§ WHAT TO WORK ON:
Your answer must be an exact copy of the records, with no pictures included.

[Dataset entries]
________

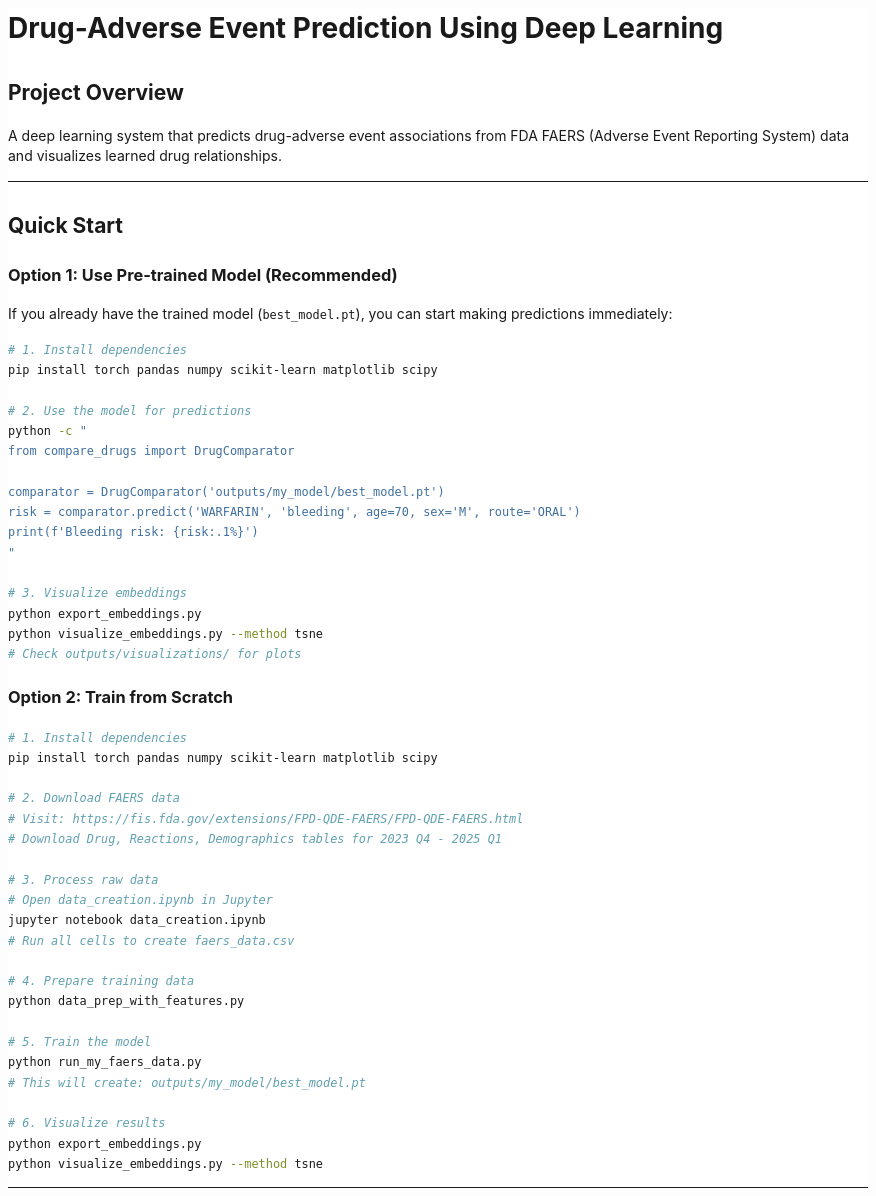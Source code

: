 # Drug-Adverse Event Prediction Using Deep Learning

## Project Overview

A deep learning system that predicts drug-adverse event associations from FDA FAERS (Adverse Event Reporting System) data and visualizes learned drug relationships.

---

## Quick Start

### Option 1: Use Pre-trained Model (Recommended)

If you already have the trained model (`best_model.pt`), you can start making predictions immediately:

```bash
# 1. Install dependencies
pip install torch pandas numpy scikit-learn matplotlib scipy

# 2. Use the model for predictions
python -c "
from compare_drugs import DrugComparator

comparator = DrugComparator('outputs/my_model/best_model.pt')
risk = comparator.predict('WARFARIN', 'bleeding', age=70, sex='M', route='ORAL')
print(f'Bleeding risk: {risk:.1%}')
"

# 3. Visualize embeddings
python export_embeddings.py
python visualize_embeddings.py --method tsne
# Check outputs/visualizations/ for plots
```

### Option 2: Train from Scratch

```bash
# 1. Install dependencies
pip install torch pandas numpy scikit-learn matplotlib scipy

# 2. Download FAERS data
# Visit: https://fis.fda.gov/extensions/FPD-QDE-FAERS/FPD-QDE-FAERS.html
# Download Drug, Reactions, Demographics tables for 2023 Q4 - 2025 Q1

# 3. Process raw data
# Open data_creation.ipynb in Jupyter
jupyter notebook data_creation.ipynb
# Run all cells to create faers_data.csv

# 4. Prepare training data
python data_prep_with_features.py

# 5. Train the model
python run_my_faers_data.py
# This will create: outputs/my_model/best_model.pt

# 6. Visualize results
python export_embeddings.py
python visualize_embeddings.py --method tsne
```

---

________

§ SOLVED PROBLEM:
Source code

: # Drug-Adverse Event Prediction Using Deep Learning

## Project Overview

A deep learning system that predicts drug-adverse event associations from FDA FAERS (Adverse Event Reporting System) data and visualizes learned drug relationships.

---

## Quick Start

### Option 1: Use Pre-trained Model (Recommended)

If you already have the trained model (`best_model.pt`), you can start making predictions immediately:

```bash
# 1. Install dependencies
pip install torch pandas numpy scikit-learn matplotlib scipy

# 2. Use the model for predictions
python -c "
from compare_drugs import DrugComparator

comparator = DrugComparator('outputs/my_model/best_model.pt')
risk = comparator.predict('WARFARIN', 'bleeding', age=70, sex='M', route='ORAL')
print(f'Bleeding risk: {risk:.1%}')
"

# 3. Visualize embeddings
python export_embeddings.py
python visualize_embeddings.py --method tsne
# Check outputs/visualizations/ for plots
```

### Option 2: Train from Scratch

```bash
# 1. Install dependencies
pip install torch pandas numpy scikit-learn matplotlib scipy

# 2. Download FAERS data
# Visit: https://fis.fda.gov/extensions/FPD-QDE-FAERS/FPD-QDE-FAERS.html
# Download Drug, Reactions, Demographics tables for 2023 Q4 - 2025 Q1

# 3. Process raw data
# Open data_creation.ipynb in Jupyter
jupyter notebook data_creation.ipynb
# Run all cells to create faers_data.csv

# 4. Prepare training data
python data_prep_with_features.py

# 5. Train the model
python run_my_faers_data.py
# This will create: outputs/my_model/best_model.pt

# 6. Visualize results
python export_embeddings.py
python visualize_embeddings.py --method tsne
```

---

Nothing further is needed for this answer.